Только когда в ненасытной утробе младшего Давыдовича исчезал последний кусок и чавканье затихало, Хаймек, проглотив голодную слюну, мог расслабиться. Он тоже вздыхал, вытягивался, вздрагивал… и потихоньку погружался в путанный сон. Видел он, засыпая, всякое. Так, однажды, увидел он, что дыра в перегородке растет у него на глазах, пока не достигла размеров кулака. И тут же, прямо вплотную к ней возник ломоть свежайшего хлеба. Хлеб был белый, какого Хаймек не видел уже давным-давно, а корка была пропеченная и темно-коричневая. Кусок этого хлеба вел себя, как живое существо. Он парил в воздухе, трепеща, словно бабочка, то приближаясь к отверстию в перегородке вплотную, то показываясь на миг в пределах видимости. Дождавшись, пока эта диковинная бабочка не оказалась совсем рядом, Хаймек выбросил руку и попытался ее поймать. Но не тут-то было! Хотя расстояние до добычи было ничтожным, Хаймек с ужасом обнаружил, что рука у него стала настолько короткой, что сделать этого он просто не в состоянии. Он мог, правда, сбросить с себя простыню, которой укрывался и слезть с нар…
– Ты куда, сынок?
Рука отца подхватила его, иначе бы он упал.
– Что-нибудь случилось? – Усталый голос отца был полон, тем не менее, тревоги и заботы.

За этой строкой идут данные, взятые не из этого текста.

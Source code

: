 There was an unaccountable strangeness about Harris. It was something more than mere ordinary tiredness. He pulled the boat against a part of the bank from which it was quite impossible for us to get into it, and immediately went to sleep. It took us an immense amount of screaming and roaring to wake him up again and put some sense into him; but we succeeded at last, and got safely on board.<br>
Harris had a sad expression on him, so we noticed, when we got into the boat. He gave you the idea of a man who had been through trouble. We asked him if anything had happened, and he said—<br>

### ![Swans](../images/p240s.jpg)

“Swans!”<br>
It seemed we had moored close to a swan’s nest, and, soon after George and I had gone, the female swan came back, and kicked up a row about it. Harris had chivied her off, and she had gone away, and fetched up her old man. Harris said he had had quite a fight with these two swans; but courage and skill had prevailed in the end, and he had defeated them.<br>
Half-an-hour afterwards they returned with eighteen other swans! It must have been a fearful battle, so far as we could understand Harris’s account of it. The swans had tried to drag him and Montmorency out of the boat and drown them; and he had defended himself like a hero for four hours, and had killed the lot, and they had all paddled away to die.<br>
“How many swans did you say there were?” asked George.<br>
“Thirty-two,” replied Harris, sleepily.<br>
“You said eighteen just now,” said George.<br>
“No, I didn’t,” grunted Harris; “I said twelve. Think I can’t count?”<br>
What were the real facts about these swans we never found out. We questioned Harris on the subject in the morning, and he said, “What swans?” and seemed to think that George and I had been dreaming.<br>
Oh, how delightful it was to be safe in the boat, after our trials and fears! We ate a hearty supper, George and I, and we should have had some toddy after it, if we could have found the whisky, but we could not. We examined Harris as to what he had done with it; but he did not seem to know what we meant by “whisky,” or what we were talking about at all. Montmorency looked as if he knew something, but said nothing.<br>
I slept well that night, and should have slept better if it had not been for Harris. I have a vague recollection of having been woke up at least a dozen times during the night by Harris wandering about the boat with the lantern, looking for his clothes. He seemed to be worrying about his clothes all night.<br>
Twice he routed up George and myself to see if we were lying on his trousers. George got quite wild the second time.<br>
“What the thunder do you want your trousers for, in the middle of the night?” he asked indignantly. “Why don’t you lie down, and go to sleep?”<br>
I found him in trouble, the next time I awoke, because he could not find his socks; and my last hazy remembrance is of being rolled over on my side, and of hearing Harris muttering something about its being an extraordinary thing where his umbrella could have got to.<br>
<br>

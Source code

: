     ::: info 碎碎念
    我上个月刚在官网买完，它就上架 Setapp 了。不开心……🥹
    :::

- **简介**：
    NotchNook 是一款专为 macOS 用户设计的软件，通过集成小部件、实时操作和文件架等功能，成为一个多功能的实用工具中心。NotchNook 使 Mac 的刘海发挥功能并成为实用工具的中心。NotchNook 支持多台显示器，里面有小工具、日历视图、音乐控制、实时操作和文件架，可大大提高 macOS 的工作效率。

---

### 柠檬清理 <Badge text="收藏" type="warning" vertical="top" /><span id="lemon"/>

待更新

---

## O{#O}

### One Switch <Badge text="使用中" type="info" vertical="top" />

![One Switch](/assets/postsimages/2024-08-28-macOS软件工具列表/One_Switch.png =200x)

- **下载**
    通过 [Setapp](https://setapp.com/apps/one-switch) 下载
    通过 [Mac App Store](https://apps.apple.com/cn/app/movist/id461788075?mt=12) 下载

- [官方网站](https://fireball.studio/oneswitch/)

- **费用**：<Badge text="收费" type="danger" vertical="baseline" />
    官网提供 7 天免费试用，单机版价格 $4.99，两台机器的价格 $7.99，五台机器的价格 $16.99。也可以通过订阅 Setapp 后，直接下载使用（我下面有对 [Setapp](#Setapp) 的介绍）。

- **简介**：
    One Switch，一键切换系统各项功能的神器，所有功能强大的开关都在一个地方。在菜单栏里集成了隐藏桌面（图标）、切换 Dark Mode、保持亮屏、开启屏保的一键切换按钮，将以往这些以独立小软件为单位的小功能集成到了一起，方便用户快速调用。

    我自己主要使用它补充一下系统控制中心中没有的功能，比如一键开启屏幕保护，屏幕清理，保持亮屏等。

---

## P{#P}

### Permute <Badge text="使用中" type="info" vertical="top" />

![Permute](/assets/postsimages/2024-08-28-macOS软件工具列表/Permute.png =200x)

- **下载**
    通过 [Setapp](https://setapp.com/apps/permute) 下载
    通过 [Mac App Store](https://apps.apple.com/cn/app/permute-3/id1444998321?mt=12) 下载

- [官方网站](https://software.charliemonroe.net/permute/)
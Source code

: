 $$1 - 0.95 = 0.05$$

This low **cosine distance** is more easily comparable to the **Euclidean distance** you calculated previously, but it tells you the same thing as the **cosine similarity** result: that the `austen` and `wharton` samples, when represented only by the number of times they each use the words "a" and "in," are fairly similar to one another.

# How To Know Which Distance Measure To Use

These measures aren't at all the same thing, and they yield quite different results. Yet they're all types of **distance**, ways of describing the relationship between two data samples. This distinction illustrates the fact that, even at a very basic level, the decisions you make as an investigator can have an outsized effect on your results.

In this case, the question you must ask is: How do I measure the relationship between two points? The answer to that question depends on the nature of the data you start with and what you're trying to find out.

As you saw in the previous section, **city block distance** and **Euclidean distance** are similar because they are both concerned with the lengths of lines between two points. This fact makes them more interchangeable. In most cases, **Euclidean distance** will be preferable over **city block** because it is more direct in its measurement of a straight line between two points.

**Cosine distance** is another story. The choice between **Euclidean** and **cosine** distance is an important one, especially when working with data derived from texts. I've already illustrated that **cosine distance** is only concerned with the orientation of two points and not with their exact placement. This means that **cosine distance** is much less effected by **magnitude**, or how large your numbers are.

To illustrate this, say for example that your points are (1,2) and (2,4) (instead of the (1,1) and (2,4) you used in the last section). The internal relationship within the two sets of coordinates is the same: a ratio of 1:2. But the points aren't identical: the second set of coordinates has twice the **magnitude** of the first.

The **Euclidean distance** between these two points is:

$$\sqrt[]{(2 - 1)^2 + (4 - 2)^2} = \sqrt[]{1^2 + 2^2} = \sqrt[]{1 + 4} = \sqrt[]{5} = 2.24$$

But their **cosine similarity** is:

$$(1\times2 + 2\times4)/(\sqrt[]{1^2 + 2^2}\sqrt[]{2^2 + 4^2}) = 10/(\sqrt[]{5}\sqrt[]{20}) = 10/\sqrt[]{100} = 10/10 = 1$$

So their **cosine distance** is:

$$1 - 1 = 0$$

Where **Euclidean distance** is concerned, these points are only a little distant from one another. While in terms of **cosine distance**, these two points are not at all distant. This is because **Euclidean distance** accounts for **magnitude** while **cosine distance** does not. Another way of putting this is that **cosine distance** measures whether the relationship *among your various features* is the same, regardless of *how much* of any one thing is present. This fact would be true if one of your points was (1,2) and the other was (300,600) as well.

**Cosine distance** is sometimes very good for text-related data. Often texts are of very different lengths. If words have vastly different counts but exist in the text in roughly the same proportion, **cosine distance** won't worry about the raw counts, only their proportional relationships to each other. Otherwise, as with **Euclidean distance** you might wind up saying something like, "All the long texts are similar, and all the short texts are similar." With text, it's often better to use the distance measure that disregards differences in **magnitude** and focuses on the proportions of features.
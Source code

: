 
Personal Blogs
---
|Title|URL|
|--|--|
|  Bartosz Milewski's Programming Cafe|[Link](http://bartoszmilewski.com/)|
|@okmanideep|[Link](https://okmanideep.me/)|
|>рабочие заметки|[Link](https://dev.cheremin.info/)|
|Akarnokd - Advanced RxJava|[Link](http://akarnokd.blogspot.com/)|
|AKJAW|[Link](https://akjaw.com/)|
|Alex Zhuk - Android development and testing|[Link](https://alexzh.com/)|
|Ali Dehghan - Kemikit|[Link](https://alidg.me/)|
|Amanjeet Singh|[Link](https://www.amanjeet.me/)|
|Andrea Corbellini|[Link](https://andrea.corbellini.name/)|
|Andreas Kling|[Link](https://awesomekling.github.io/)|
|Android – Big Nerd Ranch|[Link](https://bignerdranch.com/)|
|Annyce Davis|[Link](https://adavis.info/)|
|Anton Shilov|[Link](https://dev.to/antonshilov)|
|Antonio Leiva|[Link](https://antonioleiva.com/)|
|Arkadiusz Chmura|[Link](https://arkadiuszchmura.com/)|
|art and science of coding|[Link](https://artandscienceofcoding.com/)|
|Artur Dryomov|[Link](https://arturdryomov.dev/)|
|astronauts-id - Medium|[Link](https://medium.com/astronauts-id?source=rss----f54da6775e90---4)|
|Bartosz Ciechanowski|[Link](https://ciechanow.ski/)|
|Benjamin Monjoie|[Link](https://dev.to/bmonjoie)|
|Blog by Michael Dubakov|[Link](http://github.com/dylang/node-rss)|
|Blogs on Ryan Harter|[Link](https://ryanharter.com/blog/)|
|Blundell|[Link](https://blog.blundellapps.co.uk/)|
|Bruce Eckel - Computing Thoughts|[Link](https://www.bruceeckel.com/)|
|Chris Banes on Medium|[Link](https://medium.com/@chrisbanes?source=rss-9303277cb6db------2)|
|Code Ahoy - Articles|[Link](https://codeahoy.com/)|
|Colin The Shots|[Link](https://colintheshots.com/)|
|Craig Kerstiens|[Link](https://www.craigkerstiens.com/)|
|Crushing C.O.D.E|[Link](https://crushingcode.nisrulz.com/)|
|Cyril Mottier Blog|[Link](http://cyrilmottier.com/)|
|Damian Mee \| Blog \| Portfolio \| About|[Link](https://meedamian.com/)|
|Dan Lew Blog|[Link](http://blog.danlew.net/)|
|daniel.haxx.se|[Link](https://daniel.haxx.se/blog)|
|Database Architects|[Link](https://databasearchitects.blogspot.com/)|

– Все хорошо, – сказал Хаймек. – Спи, папа.
– И ты спи, сынок…
И Хаймек снова лег. Лег таким образом, чтобы видеть отверстие в перегородке. Оно все еще было большим. Это позволило ему увидеть волосатые руки старшего Давыдовича – он размахивал ими так, словно пытался отогнать кусок хлеба от дыры в перегородке, от которой Хаймек так и не мог отвести взгляда. И видение исчезло. А потом закрылось и само отверстие. И не осталось в мире больше ничего, кроме спящего барака и тоскливого волчьего воя за его стенами. «Если дыра в перегородке появится снова, – решил Хаймек, – я не дам хлебу улизнуть». Спал ли он в эту ночь? Если и спал, глаза его все равно были устремлены в одну точку. Но дыра больше не появлялась. Вместо этого сама перегородка стала вдруг оседать. Ниже… еще ниже. И вот уже можно было различить стоящий в соседнем отсеке у Давыдовичей стол, покрытый белоснежной скатертью, а на нем – две плетеные халы, прикрытые салфеткой. Тут уже Хаймек не стал зевать. Мигом соскочил со своих нар. Еще мгновение – и он, схватив обе халы, вновь оказался на своем месте. И тут же перегородка дрогнула и стала расти. Он попытался задержать ее, но ему это было не по силам. Перегородка стала вдруг такой скользкой, что Хаймеку буквально не за что было зацепиться. И тут немец в коричневой форме вытащил из кожаной кобуры лоснящийся от смазки пистолет и…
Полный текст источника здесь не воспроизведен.